And while I realized that the Hoosier Mama sign might not lure many visitors from St. Louis, thoughts of "hoosier" inspired a blog post on other city-specific slang terms, such as the admiring adjectives "wicked" and "wicked pissah" in Boston to the standard way to order a Chicago-style hot dog with all the toppings, namely, to ask that it be "dragged through the garden."

But as I continued to mull it over, I realized that my profession puts all those city-specific slangs to shame. It starts for us in law school, where we learn that we are "1Ls" and that the term "gunner" has nothing to do with firearms. Instead a gunner is one of those obnoxiously competitive and overzealous law students who are constantly raising their hands and dominating classroom discussions. Indeed, during my first year at Harvard Law School several of us put together a game of Gunner Bingo, with each of us given a card of Bingo-grid names of the gunners. When the professor called on a gunner on your card, you checked it off. The winner had to announce victory by loudly clearing his or her throat three times.

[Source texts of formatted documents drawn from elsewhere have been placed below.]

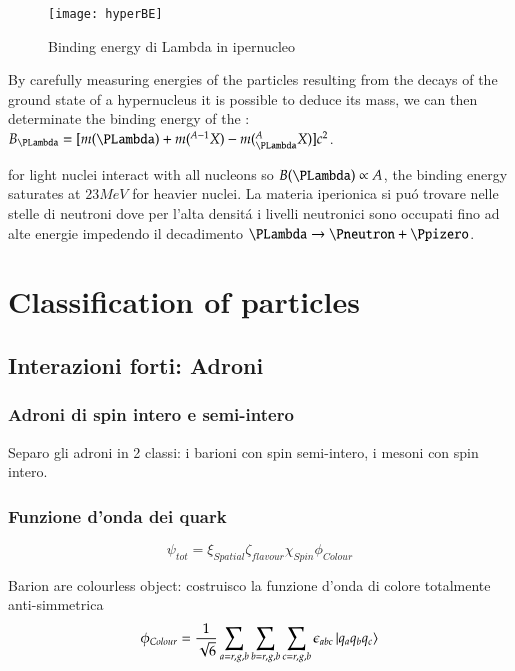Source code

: \documentclass[main.tex]{subfiles}
\begin{document}
\begin{figure}[!ht]
\centering
\texttt{[image: hyperBE]}
\caption{Binding energy di Lambda in ipernucleo}
\label{fig:hyperdBE}
\end{figure}



By carefully measuring energies of the particles resulting from the decays of the ground state of a hypernucleus it is possible to deduce its mass, we can then determinate the binding energy of the \PLambda: $B_{\PLambda}=[m(\PLambda)+m(^{A-1}X)-m(^A_{\PLambda}X)]c^2$.

for light nuclei \PLambda interact with all nucleons so $B(\PLambda)\propto A$, the binding energy saturates at $23 MeV$ for heavier nuclei. La materia iperionica si pu\'o trovare nelle stelle di neutroni dove per l'alta densit\'a i livelli neutronici sono occupati fino ad alte energie impedendo il decadimento $\PLambda\rightarrow\Pneutron+\Ppizero$.

\clearpage

\chapter{Classification of particles}

 
\section{Interazioni forti: Adroni}

\subsection{Adroni di spin intero e semi-intero}
Separo gli adroni in 2 classi: i barioni con spin semi-intero, i mesoni con spin intero.


\subsection{Funzione d'onda dei quark}

\begin{equation*}
\psi_{tot}=\xi_{Spatial}\zeta_{flavour}\chi_{Spin}\phi_{Colour}
\end{equation*}

Barion are colourless object: costruisco la funzione d'onda di colore totalmente anti-simmetrica
\begin{equation*}
\phi_{Colour}=\frac{1}{\sqrt{6}}\sum_{a=r,g,b}\sum_{b=r,g,b}\sum_{c=r,g,b}\epsilon_{abc}\ket{q_aq_bq_c}
\end{equation*}
\end{document}

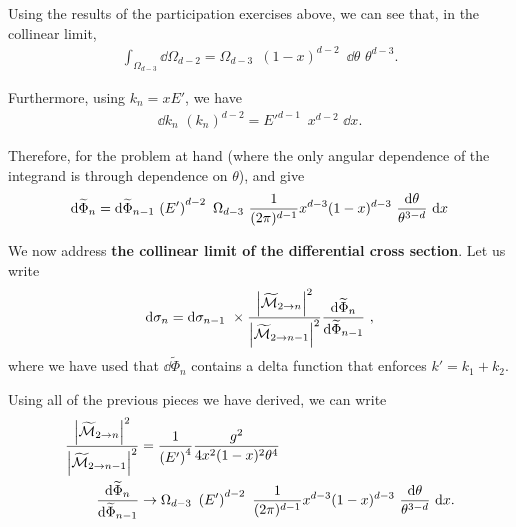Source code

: Using the results of the participation exercises above, we can see that, in the collinear limit,
\begin{align}
    \int_{\Omega_{d-3}} \dd \Omega_{d-2}
    =
    \Omega_{d-3}
    \,\,\,
    (1-x)^{d-2}
    \,\,\,
    \dd \theta
    \,\,
    \theta^{d-3}
    .
\end{align}

Furthermore, using \(k_n = x E'\), we have
\begin{align}
    \dd k_n \,\, (k_n)^{d-2}
    =
    E'^{d-1}
    \,\,\,
    x^{d-2}
    \,\,
    \dd x
    .
\end{align}

Therefore, for the problem at hand (where the only angular dependence of the integrand is through dependence on \(\theta\)),  and  give
\begin{align}
    \dd \widetilde\Phi_n
    =
    \dd\widetilde\Phi_{n-1}
    \,
    \left(E'\right)^{d-2}
    \,\,
    \Omega_{d-3}
    \,\,
    \frac{1}{(2\pi)^{d-1}}
    x^{d-3}
    (1-x)^{d-3}
    \,\,
    \frac{\dd \theta}{\theta^{3-d}}
    \,\,
    \dd x
\end{align}

We now address \textbf{the collinear limit of the differential cross section}.
%
Let us write
\begin{align}
    \dd \sigma_n
    =
    \dd\sigma_{n-1}
    \,\,
    \times
    \frac{\left|\widetilde{\mathcal{M}}_{2\to n}\right|^2}
    {\left|\widetilde{\mathcal{M}}_{2\to {n-1}}\right|^2}
    \frac{\dd\widetilde{\Phi}_n}{\dd \widetilde\Phi_{n-1}}
    \
    ,
\end{align}
where we have used that \(\dd \widetilde\Phi_n\) contains a delta function that enforces \(k' = k_1 + k_2\).


Using all of the previous pieces we have derived, we can write
\begin{align}
    \frac{\left|\widetilde{\mathcal{M}}_{2\to n}\right|^2}
    {\left|\widetilde{\mathcal{M}}_{2\to {n-1}}\right|^2}
    &=
    \frac{1}{\left(E'\right)^4}
    \frac{g^2}{4 x^2 (1-x)^2 \theta^4}
    \\
    \frac{\dd\widetilde{\Phi}_n}{\dd \widetilde\Phi_{n-1}}
    &\to
    \Omega_{d-3}
    \,\,
    \left(E'\right)^{d-2}
    \,\,
    \frac{1}{(2\pi)^{d-1}}
    x^{d-3}
    (1-x)^{d-3}
    \,\,
    \frac{\dd \theta}{\theta^{3-d}}
    \,\,
    \dd x
    .
\end{align}


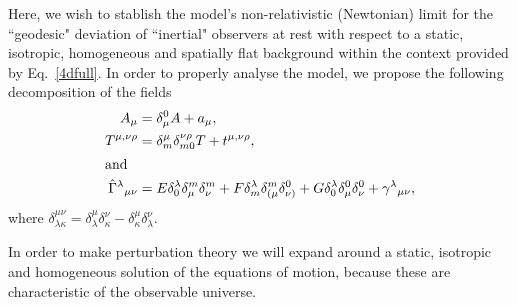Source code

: \documentclass[twocolumn,aps,showpacs,showkeys,prl,superscriptaddress]{revtex4-1}
\begin{document}
Here, we wish to stablish the model's non-relativistic (Newtonian) limit for the ``geodesic" deviation of ``inertial" observers at rest with respect to a static, isotropic, homogeneous and spatially flat background within the context provided by Eq.~\eqref{4dfull}. In order to properly analyse the model, we  propose the following decomposition of the fields
\begin{align}
  A_\mu &= \delta_\mu^0 A + a_\mu,\\
  T^{\mu,\nu\rho} &= \delta^{\mu}_m\delta^{\nu\rho}_{m0}T + t^{\mu,\nu\rho},\\
  \shortintertext{and}
  \hat{\Gamma}^\lambda{}_{\mu\nu} &= E \delta^\lambda_0 \delta^m_\mu \delta^m_\nu + F \delta^\lambda_m \delta^m_{(\mu}\delta^0_{\nu)} + G\delta^\lambda_0 \delta^0_{\mu}\delta^0_{\nu} + \gamma^\lambda{}_{\mu\nu},
\end{align}
where $\delta^{\mu\nu}_{\lambda\kappa}=\delta^{\mu}_{\lambda}\delta^{\nu}_{\kappa}-\delta^{\mu}_{\kappa}\delta^{\nu}_{\lambda}$.


In order to make perturbation theory we will expand around a static, isotropic and homogeneous solution of the equations of motion, because these are characteristic of the observable universe.
\end{document}
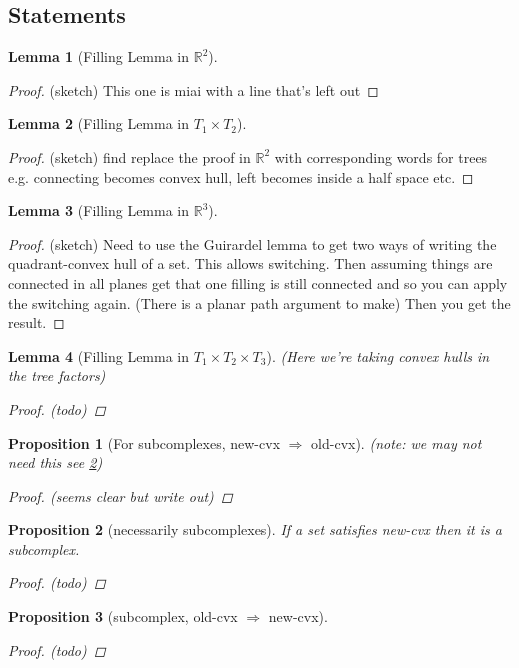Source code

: \documentclass{article}
\theoremstyle{mystyle}
\newtheorem{lem}{Lemma}[section]
\newtheorem{pro}{Proposition}
\theoremstyle{remark}
\begin{document}
\subsection{Statements}

\begin{lem}
    [Filling Lemma in \(\mathbb{R}^{2}\)]
\end{lem}
\begin{proof}
    (sketch) This one is miai with a line that's left out
\end{proof}
\begin{lem}
    [Filling Lemma in \(T_{1} \times T_{2}\)]
\end{lem}
\begin{proof}
    (sketch) find replace the proof in \(\mathbb{R}^{2}\) with corresponding words for trees e.g. connecting becomes convex hull, left becomes inside a half space etc.
\end{proof}
\begin{lem}
    [Filling Lemma in \(\mathbb{R}^{3}\)]
\end{lem}
\begin{proof}
    (sketch) Need to use the Guirardel lemma to get two ways of writing the quadrant-convex hull of a set. This allows switching. Then assuming things are connected in all planes get that one filling is still connected and so you can apply the switching again. (There is a planar path argument to make) Then you get the result.
\end{proof}
\begin{lem}
    [Filling Lemma in \(T_{1} \times T_{2} \times T_{3}\)]
    (Here we're taking convex hulls in the tree factors)
\begin{proof}
    (todo)
\end{proof}
\end{lem}
\begin{pro}
    [For subcomplexes, new-cvx \(\Longrightarrow\) old-cvx]
    (note: we may not need this see \ref{label1})
    \begin{proof}
        (seems clear but write out)
    \end{proof}
\end{pro}
\begin{pro}
    [necessarily subcomplexes]
    \label{label1}
    If a set satisfies new-cvx then it is a subcomplex.
    \begin{proof}
        (todo)
    \end{proof}
\end{pro}
\begin{pro}
    [subcomplex, old-cvx \(\Longrightarrow\) new-cvx]
    \begin{proof}
        (todo)
    \end{proof}
\end{pro}
\end{document}
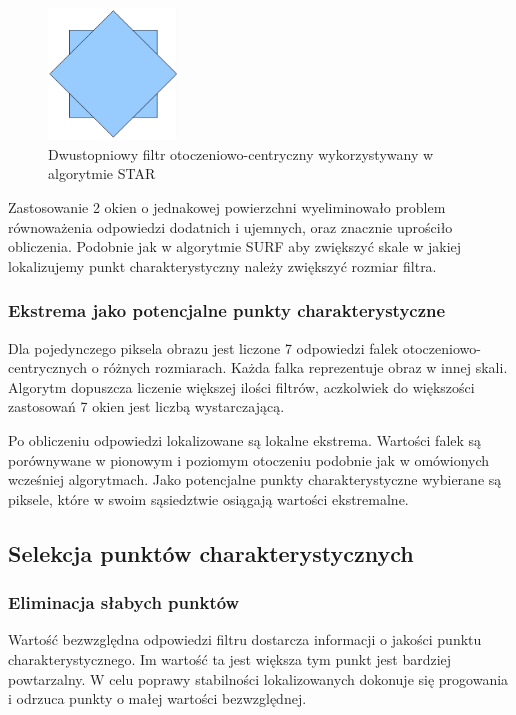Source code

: \begin{figure}
\centering
\includegraphics[height=35mm]{pict/02/star/wg_circle_aprox.png}
\caption{Dwustopniowy filtr otoczeniowo-centryczny wykorzystywany w algorytmie STAR}
\label{fig:wg_circle_aprox}
\end{figure}

Zastosowanie 2 okien o jednakowej powierzchni wyeliminowało problem równoważenia odpowiedzi dodatnich i ujemnych, oraz znacznie uprościło obliczenia. Podobnie jak w algorytmie SURF aby zwiększyć skale w jakiej lokalizujemy punkt charakterystyczny należy zwiększyć rozmiar filtra. 

\subsubsection{Ekstrema jako potencjalne punkty charakterystyczne}

Dla pojedynczego piksela obrazu jest liczone 7 odpowiedzi falek otoczeniowo-centrycznych o różnych rozmiarach. Każda falka reprezentuje obraz w innej skali. Algorytm dopuszcza liczenie większej ilości filtrów, aczkolwiek do większości zastosowań 7 okien jest liczbą wystarczającą.

Po obliczeniu odpowiedzi lokalizowane są lokalne ekstrema. Wartości falek są porównywane w pionowym i poziomym otoczeniu podobnie jak w omówionych wcześniej algorytmach. Jako potencjalne punkty charakterystyczne wybierane są piksele, które w swoim sąsiedztwie osiągają wartości ekstremalne. 

\subsection{Selekcja punktów charakterystycznych}
\subsubsection{Eliminacja słabych punktów}
Wartość bezwzględna odpowiedzi filtru dostarcza informacji o jakości punktu charakterystycznego. Im wartość ta jest większa tym punkt jest bardziej powtarzalny. W celu poprawy stabilności lokalizowanych dokonuje się progowania i odrzuca punkty o małej wartości bezwzględnej.

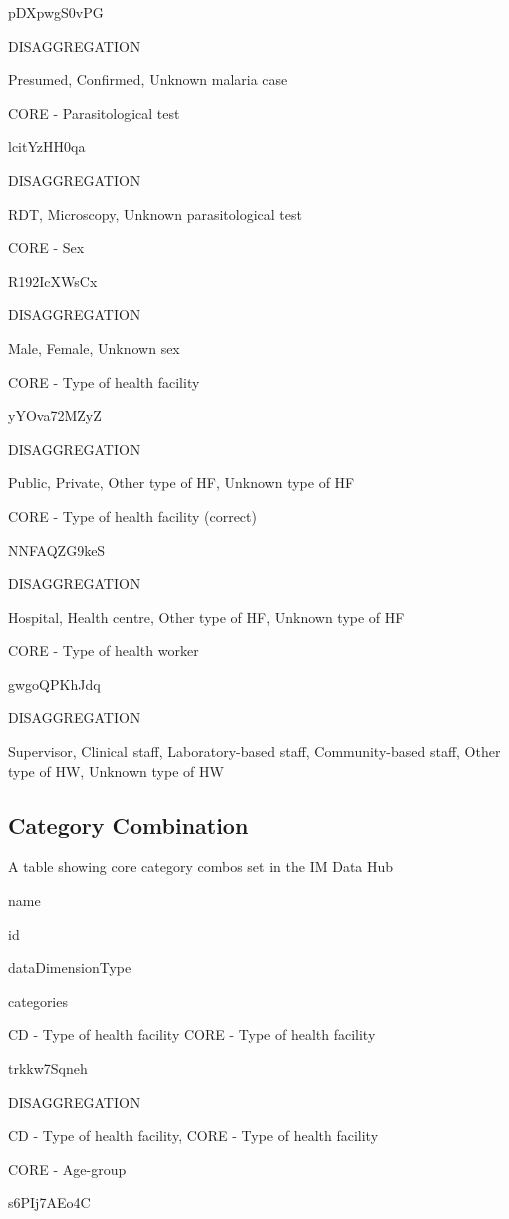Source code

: \documentclass[]{book}
\begin{document}
pDXpwgS0vPG

DISAGGREGATION

Presumed, Confirmed, Unknown malaria case

CORE - Parasitological test

lcitYzHH0qa

DISAGGREGATION

RDT, Microscopy, Unknown parasitological test

CORE - Sex

R192IcXWsCx

DISAGGREGATION

Male, Female, Unknown sex

CORE - Type of health facility

yYOva72MZyZ

DISAGGREGATION

Public, Private, Other type of HF, Unknown type of HF

CORE - Type of health facility (correct)

NNFAQZG9keS

DISAGGREGATION

Hospital, Health centre, Other type of HF, Unknown type of HF

CORE - Type of health worker

gwgoQPKhJdq

DISAGGREGATION

Supervisor, Clinical staff, Laboratory-based staff, Community-based staff, Other type of HW, Unknown type of HW

\hypertarget{category-combination}{%
\subsection{Category Combination}\label{category-combination}}

\label{tab:unnamed-chunk-16}A table showing core category combos set in the IM Data Hub

name

id

dataDimensionType

categories

CD - Type of health facility \textbar{} CORE - Type of health facility

trkkw7Sqneh

DISAGGREGATION

CD - Type of health facility, CORE - Type of health facility

CORE - Age-group

s6PIj7AEo4C
\end{document}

During that first year of law school, we also discovered that "Bluebooking" referred to the meticulous process of formatting legal citations according to the specific rules outlined in The Bluebook: A Uniform System of Citation. So, too, we started learning strange Latin terms for various legal matters, ranging from habeas corpus to ex parte to my favorite, the derogatory term ipse dixit (translated to "he himself said it" and is used to refer to an assertion made without any supporting evidence or proof, such as, "that's nothing more than pure ipse dixit!").

Ah, but that was just law school. Entry into the legal profession introduced a whole new array of jargon, from "Chinese Wall" (a screening mechanism to protect client confidences from improper disclosure to certain lawyers at the law firm) to a "wobbler" (a crime that can be charged as either a felony or a misdemeanor).

And, of course, acronyms. Lawyers love acronyms. For example, when I was a young associate, a partner at the law firm "explained" to the client and me that "so long as we can clear any SOL issues, we'll reject ADR and seek an MSJ for violation of the NDA." Translated into English for the baffled client: so long as we could clear any statute-of-limitations issues, we were going to reject the request for alternative dispute resolution and instead file a motion for summary judgment for the defendant's violation of his non-disclosure agreement.

We trademark lawyers casually refer to the TTAB and the USPTO, but our clients have no idea that the former is the Trademark Trial and Appeal Board and the latter is the United States Patent and Trademark Office. Same for RICO (Racketeer Influenced and Corrupt Organizations Act"), Fannie Mae (Federal National Mortgage Association), and MIL (motion in limine—yes limine). But the danger of acronyms—along with the rest of legalese—is that we become so acclimated to the jargon that we use it around our clients, which can lead to bafflement and even anger. I once had a frustrated client ask me, "What the hell is a TRO?"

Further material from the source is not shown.